Pages

Tuesday, October 22, 2013

The Ballad of the Okto Saison

I brewed a 10 gallon batch of Oktoberfest extract kit using my half finished keggle back in June. Timing seemed right, but the weather wasn't going to cooperate.

We had a pretty big heat wave for our area. Last summer it only lasted a few days. This year it stretched out into a week or two. I was Johnny on the spot with the window AC unit upstairs in the living room. However the basement got well above its usual 55-60 degrees. 

After two weeks in primary, I transferred to secondary carboys, but I noticed my auto siphon line was a little cloudy. I figured it was just residue from having so much StarSan put thru it. 

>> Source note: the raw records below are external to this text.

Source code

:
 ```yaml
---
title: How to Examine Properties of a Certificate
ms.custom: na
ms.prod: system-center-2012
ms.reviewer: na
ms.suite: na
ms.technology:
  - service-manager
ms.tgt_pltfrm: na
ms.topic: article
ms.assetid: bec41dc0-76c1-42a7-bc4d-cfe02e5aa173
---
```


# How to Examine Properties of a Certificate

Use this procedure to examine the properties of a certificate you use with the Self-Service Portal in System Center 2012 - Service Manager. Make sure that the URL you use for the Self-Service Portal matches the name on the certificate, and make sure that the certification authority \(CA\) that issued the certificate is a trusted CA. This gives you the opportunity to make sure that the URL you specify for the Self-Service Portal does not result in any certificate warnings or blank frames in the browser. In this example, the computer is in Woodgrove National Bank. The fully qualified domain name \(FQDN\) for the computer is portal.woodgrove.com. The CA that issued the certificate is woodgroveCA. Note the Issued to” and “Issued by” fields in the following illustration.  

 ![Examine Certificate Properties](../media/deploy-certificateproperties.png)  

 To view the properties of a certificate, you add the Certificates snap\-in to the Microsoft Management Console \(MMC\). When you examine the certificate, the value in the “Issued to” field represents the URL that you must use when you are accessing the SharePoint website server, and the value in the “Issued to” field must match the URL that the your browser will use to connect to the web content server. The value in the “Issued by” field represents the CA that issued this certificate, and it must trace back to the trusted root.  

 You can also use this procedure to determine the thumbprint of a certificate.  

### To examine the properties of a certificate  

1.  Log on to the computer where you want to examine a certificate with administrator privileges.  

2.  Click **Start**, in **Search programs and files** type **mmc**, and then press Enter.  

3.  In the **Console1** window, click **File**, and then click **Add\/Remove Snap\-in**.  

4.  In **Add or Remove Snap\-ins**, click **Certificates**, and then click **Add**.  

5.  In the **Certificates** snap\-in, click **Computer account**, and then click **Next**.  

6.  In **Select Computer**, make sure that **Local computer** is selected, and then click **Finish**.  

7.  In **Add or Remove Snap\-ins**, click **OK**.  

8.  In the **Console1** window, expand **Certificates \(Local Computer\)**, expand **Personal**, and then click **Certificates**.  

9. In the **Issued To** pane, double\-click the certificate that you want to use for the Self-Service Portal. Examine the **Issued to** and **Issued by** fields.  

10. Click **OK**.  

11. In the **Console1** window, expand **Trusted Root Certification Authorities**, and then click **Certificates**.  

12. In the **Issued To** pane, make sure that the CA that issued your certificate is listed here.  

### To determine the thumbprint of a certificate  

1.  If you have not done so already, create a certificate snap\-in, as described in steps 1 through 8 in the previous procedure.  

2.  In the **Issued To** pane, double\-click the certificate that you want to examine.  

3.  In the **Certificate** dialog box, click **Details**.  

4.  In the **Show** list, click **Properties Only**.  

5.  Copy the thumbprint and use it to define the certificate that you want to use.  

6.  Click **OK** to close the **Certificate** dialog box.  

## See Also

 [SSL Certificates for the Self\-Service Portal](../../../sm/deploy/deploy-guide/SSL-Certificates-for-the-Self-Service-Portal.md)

Anyway after several weeks if "lagering" in the fridge. I kegged the first 5 gallons, but the flavor was sour-ish mixed with sickly sweet. It hadn't fully fermented in primary which because the heat probably killed most of the yeast, and I didn't do it any favors by throwing into the fridge, thereby delivering the deathblow.

I re-pitched on the 5 that was still in the carboy with Windsor and waited. I had already struggled with the Hefe this summer, so I was bound and determined not to let this beat me. 

The first 5 finished around 1.014 with dark stone fruit flavors, a good sourness balanced with some residual sweetness. It was not the nasty cough syrup I had previously sampled. I took it around to different events around town, gathering thoughts and critiques. 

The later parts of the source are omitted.